• **What you are asked to do**: Please retype the line that contains "Android Oreo 才发布,但是即时运行应用支持在" and all lines that follow it to the end of the entries below, exactly as they stand, with nothing added.

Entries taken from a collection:
▬▬▬▬▬▬

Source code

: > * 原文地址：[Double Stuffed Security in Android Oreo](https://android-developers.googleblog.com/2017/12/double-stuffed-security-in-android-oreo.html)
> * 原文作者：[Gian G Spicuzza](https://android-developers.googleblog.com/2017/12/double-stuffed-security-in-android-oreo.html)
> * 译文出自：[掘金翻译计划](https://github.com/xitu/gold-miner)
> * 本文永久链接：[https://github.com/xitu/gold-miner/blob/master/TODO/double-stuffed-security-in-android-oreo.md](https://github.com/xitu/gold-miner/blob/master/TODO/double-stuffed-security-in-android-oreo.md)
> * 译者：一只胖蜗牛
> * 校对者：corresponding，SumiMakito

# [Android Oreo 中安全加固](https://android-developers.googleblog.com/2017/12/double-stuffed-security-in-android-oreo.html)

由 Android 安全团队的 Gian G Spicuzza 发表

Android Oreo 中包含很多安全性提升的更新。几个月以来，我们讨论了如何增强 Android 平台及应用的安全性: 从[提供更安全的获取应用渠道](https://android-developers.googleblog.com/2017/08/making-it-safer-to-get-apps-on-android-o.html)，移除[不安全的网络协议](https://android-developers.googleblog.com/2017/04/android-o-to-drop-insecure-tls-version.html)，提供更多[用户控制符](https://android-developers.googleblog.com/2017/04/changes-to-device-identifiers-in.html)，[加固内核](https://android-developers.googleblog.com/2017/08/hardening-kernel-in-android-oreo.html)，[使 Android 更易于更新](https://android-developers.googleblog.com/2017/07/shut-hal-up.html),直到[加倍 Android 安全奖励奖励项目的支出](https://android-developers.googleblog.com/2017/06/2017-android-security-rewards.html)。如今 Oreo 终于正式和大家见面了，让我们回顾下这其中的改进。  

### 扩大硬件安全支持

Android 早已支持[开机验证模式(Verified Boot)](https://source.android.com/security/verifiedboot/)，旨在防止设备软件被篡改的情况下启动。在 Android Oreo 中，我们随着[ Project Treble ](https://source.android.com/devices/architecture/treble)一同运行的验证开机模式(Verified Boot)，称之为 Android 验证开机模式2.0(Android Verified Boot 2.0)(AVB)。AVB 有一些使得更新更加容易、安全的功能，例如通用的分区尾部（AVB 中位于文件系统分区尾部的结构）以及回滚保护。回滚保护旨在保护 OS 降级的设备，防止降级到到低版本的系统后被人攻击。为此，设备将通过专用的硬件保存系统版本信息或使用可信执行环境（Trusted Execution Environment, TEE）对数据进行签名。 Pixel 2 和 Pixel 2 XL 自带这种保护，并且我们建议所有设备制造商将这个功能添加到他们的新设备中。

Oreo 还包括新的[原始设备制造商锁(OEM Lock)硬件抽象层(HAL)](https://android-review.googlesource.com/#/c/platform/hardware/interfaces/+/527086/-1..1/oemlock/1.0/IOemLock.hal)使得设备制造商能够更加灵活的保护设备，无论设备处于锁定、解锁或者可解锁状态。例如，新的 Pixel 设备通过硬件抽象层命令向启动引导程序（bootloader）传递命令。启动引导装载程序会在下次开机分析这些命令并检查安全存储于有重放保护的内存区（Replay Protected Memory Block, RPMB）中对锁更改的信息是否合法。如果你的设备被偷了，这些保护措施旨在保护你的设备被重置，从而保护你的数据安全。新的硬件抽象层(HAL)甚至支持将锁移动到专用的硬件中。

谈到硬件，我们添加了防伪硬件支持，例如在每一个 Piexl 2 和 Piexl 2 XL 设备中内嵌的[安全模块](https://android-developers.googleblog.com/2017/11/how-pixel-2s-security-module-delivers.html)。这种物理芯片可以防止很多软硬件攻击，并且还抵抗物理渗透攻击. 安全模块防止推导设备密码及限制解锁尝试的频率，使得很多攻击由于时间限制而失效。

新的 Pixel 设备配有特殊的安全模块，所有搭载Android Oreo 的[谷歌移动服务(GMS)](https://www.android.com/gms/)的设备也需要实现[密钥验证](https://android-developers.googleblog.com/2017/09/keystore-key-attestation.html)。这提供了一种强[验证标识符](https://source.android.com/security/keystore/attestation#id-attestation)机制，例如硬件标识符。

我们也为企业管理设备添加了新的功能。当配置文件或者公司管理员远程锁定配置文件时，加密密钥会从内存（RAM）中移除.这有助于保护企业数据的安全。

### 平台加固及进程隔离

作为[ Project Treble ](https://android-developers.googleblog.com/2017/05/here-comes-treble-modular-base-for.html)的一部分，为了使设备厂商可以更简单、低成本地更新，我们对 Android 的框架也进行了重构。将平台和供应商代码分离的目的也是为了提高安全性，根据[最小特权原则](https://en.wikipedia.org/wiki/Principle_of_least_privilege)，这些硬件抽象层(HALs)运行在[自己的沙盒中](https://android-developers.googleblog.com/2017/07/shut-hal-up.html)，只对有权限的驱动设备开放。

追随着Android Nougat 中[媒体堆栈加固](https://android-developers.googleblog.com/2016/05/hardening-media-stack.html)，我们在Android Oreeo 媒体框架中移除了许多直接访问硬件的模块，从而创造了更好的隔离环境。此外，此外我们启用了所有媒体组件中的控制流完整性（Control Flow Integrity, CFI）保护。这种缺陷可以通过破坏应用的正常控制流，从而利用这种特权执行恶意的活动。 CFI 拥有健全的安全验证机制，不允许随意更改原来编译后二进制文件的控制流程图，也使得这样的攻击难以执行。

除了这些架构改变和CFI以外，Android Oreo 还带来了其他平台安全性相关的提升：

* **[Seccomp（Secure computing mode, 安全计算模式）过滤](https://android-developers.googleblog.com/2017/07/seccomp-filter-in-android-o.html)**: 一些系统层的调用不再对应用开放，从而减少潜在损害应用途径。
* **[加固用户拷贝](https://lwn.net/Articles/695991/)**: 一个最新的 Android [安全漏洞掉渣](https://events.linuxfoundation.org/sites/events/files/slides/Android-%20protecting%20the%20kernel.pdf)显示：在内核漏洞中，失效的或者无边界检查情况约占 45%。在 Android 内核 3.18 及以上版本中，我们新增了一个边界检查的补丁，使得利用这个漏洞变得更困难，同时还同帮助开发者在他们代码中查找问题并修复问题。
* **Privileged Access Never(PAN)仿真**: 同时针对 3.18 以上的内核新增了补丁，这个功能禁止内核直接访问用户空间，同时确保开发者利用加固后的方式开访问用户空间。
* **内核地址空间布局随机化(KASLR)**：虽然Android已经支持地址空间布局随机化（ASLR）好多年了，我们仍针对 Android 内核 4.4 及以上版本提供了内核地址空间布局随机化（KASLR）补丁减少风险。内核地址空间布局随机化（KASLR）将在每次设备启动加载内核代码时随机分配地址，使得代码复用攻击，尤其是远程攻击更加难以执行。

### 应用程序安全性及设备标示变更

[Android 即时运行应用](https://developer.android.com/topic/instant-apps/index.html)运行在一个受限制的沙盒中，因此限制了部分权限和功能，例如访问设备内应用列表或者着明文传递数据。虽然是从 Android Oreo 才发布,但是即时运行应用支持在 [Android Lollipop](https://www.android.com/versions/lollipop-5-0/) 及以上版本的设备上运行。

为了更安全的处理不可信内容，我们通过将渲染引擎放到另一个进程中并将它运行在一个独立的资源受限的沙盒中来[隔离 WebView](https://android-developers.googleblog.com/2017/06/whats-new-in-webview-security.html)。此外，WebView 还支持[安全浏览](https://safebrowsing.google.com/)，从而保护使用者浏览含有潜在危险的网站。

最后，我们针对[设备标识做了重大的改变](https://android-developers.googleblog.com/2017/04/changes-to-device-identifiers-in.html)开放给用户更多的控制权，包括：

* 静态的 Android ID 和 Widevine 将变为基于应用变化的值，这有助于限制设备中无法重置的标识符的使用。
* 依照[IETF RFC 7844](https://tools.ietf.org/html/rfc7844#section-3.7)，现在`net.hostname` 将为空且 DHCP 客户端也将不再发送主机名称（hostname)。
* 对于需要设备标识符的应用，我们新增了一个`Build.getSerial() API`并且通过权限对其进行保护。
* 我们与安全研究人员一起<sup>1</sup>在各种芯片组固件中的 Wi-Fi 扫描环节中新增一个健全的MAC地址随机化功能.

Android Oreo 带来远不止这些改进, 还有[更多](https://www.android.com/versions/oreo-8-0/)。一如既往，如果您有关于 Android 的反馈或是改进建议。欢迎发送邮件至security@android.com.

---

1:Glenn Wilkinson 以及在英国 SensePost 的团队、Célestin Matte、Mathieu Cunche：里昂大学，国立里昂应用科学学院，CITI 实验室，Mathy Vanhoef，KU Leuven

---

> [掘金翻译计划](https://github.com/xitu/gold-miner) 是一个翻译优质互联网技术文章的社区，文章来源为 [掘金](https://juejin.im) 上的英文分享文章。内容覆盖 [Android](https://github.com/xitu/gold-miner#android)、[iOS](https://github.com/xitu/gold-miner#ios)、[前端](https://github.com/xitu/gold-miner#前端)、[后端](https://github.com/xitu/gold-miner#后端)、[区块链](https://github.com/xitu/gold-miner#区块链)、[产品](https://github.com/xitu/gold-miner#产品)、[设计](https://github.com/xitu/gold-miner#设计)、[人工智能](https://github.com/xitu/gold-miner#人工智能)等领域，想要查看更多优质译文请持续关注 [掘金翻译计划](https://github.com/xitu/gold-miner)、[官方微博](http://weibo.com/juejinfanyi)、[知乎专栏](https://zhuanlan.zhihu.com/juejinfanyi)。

▬▬▬▬▬▬

• **Your response**:
[Android 即时运行应用](https://developer.android.com/topic/instant-apps/index.html)运行在一个受限制的沙盒中，因此限制了部分权限和功能，例如访问设备内应用列表或者着明文传递数据。虽然是从 Android Oreo 才发布,但是即时运行应用支持在 [Android Lollipop](https://www.android.com/versions/lollipop-5-0/) 及以上版本的设备上运行。

为了更安全的处理不可信内容，我们通过将渲染引擎放到另一个进程中并将它运行在一个独立的资源受限的沙盒中来[隔离 WebView](https://android-developers.googleblog.com/2017/06/whats-new-in-webview-security.html)。此外，WebView 还支持[安全浏览](https://safebrowsing.google.com/)，从而保护使用者浏览含有潜在危险的网站。

最后，我们针对[设备标识做了重大的改变](https://android-developers.googleblog.com/2017/04/changes-to-device-identifiers-in.html)开放给用户更多的控制权，包括：

* 静态的 Android ID 和 Widevine 将变为基于应用变化的值，这有助于限制设备中无法重置的标识符的使用。
* 依照[IETF RFC 7844](https://tools.ietf.org/html/rfc7844#section-3.7)，现在`net.hostname` 将为空且 DHCP 客户端也将不再发送主机名称（hostname)。
* 对于需要设备标识符的应用，我们新增了一个`Build.getSerial() API`并且通过权限对其进行保护。
* 我们与安全研究人员一起<sup>1</sup>在各种芯片组固件中的 Wi-Fi 扫描环节中新增一个健全的MAC地址随机化功能.

Android Oreo 带来远不止这些改进, 还有[更多](https://www.android.com/versions/oreo-8-0/)。一如既往，如果您有关于 Android 的反馈或是改进建议。欢迎发送邮件至security@android.com.

---

1:Glenn Wilkinson 以及在英国 SensePost 的团队、Célestin Matte、Mathieu Cunche：里昂大学，国立里昂应用科学学院，CITI 实验室，Mathy Vanhoef，KU Leuven

---

> [掘金翻译计划](https://github.com/xitu/gold-miner) 是一个翻译优质互联网技术文章的社区，文章来源为 [掘金](https://juejin.im) 上的英文分享文章。内容覆盖 [Android](https://github.com/xitu/gold-miner#android)、[iOS](https://github.com/xitu/gold-miner#ios)、[前端](https://github.com/xitu/gold-miner#前端)、[后端](https://github.com/xitu/gold-miner#后端)、[区块链](https://github.com/xitu/gold-miner#区块链)、[产品](https://github.com/xitu/gold-miner#产品)、[设计](https://github.com/xitu/gold-miner#设计)、[人工智能](https://github.com/xitu/gold-miner#人工智能)等领域，想要查看更多优质译文请持续关注 [掘金翻译计划](https://github.com/xitu/gold-miner)、[官方微博](http://weibo.com/juejinfanyi)、[知乎专栏](https://zhuanlan.zhihu.com/juejinfanyi)。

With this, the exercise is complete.